However this solution is correct, but I am not sure it is optimized. xterm, yours is definitely wrong. We can either use raja's solution as a reference or prove it wrong (which I doubt).Then I take myself out of this exercise because i clearly cannot seem to understand the requirements. How is it possible that given an array of 10 strings of 33 characters where 4 of the strings diverge into different character sequence on the 15th character would result in merely 4 single character compares is beyond me.
You must understand this problem does not admit approximate solutions (since the output is just a single integer, not an integer and a machine and lax requirements). How it returned 4 is beyond me, but it could be possible.
Well, correct me if I'm wrong, but 4 comparisons wouldn't be enough to compare one char from each string, even taking into account common chars.
Four comparisons can ideally split a set into 16 (2^4) buckets. So it is possible. We're talking comparisons that are dependent on each other. If I get an "equal" on the first comparison it means I pruned the data set in a particular way..
I'm instrumenting my code to give the sequence of comparisons that are necessary, this will take a bit but I'll have an answer on how the hell to do it with 4(or find potential bugs) :)
Last edited by raja (February 8 2012)
Well, correct me if I'm wrong, but 4 comparisons wouldn't be enough to compare one char from each string, even taking into account common chars.
It is, but what i'm trying to point out, is that acting on the given set is also a time factor. The questionable logic at hand is clearly the pruning.
strings = prune(strings)
which invokes
def prune(strings):
"""
Removes from the given strings all the parts common to all strings
"""
result = [""] * len(strings)
for i in range(len(strings[0])):
if len(set([a[i] for a in strings])) > 1:
for j, s in enumerate(strings):
result[j] += s[i]
return result
There is heavy work at stake here, which is the same factor as the single character comparison. That for some reason is allowed based on your requirements it seems.

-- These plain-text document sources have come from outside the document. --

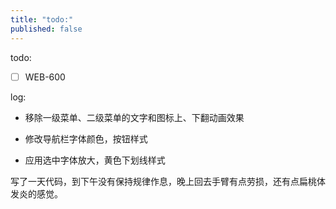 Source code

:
 ```yaml
---
title: "todo:"
published: false
---
```

todo:

- [ ] WEB-600

log:

+ 移除一级菜单、二级菜单的文字和图标上、下翻动画效果

+ 修改导航栏字体颜色，按钮样式

+ 应用选中字体放大，黄色下划线样式

写了一天代码，到下午没有保持规律作息，晚上回去手臂有点劳损，还有点扁桃体发炎的感觉。
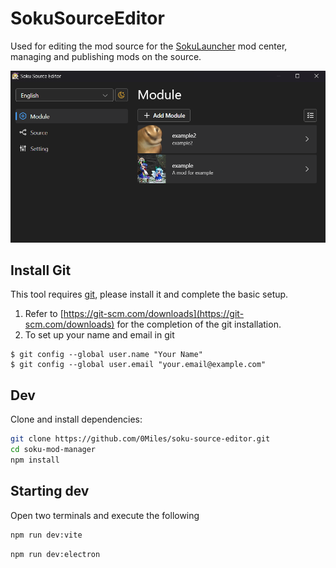 # SokuSourceEditor
Used for editing the mod source for the [SokuLauncher](https://github.com/0Miles/soku-launcher) mod center, managing and publishing mods on the source.  

![preview](./docs/preview.png)

## Install Git  
This tool requires [git](https://git-scm.com/), please install it and complete the basic setup.
1. Refer to [https://git-scm.com/downloads](https://git-scm.com/downloads) for the completion of the git installation.
2. To set up your name and email in git
```shell
$ git config --global user.name "Your Name"
$ git config --global user.email "your.email@example.com"
```

## Dev
Clone and install dependencies:

```bash
git clone https://github.com/0Miles/soku-source-editor.git
cd soku-mod-manager
npm install
```

## Starting dev
Open two terminals and execute the following
```bash
npm run dev:vite
```

```bash
npm run dev:electron
```
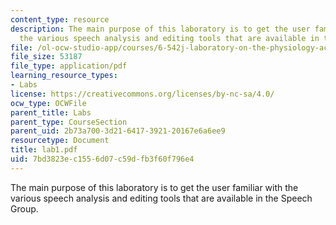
 ```yaml
---
content_type: resource
description: The main purpose of this laboratory is to get the user familiar with
  the various speech analysis and editing tools that are available in the Speech Group.
file: /ol-ocw-studio-app/courses/6-542j-laboratory-on-the-physiology-acoustics-and-perception-of-speech-fall-2005/7bd3823ec1556d07c59dfb3f60f796e4_lab1.pdf
file_size: 53187
file_type: application/pdf
learning_resource_types:
- Labs
license: https://creativecommons.org/licenses/by-nc-sa/4.0/
ocw_type: OCWFile
parent_title: Labs
parent_type: CourseSection
parent_uid: 2b73a700-3d21-6417-3921-20167e6a6ee9
resourcetype: Document
title: lab1.pdf
uid: 7bd3823e-c155-6d07-c59d-fb3f60f796e4
---
```

The main purpose of this laboratory is to get the user familiar with the various speech analysis and editing tools that are available in the Speech Group. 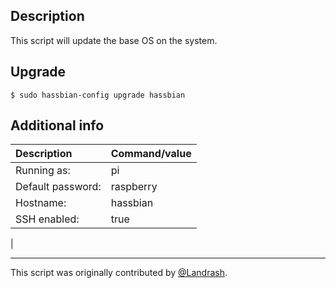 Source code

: ## Description
This script will update the base OS on the system.

## Upgrade
```
$ sudo hassbian-config upgrade hassbian
```

## Additional info
Description | Command/value
:--- | :---
Running as: | pi
Default password: | raspberry
Hostname: | hassbian
SSH enabled: | true
|

***
This script was originally contributed by [@Landrash](https://github.com/Landrash).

The following input will output 2 in raja's code:
XXXXX0XXX
XXXXX00XX
XXXXX000X
XXXXX0000
for string XXXXX0000
How did we get that 2?
prune the strings:
XXXXX0XXX
XXXXX00XX
XXXXX000X
XXXXX0000
you're left with
XXX
0XX
00X
000
the only two that are valid compares based on his code are
00X
000
you compare twice before getting the index.
Do i make sense?
Indeed, and why would the pruning not be allowed? Understand, the pruning isn't done at run-time by the machine, it is done at build-time by you, that is the distinction. So basically, given my explanation before, if a customer hands you strings that are all alike in some parts, your machine will ignore those and never compare to them, that seems logical.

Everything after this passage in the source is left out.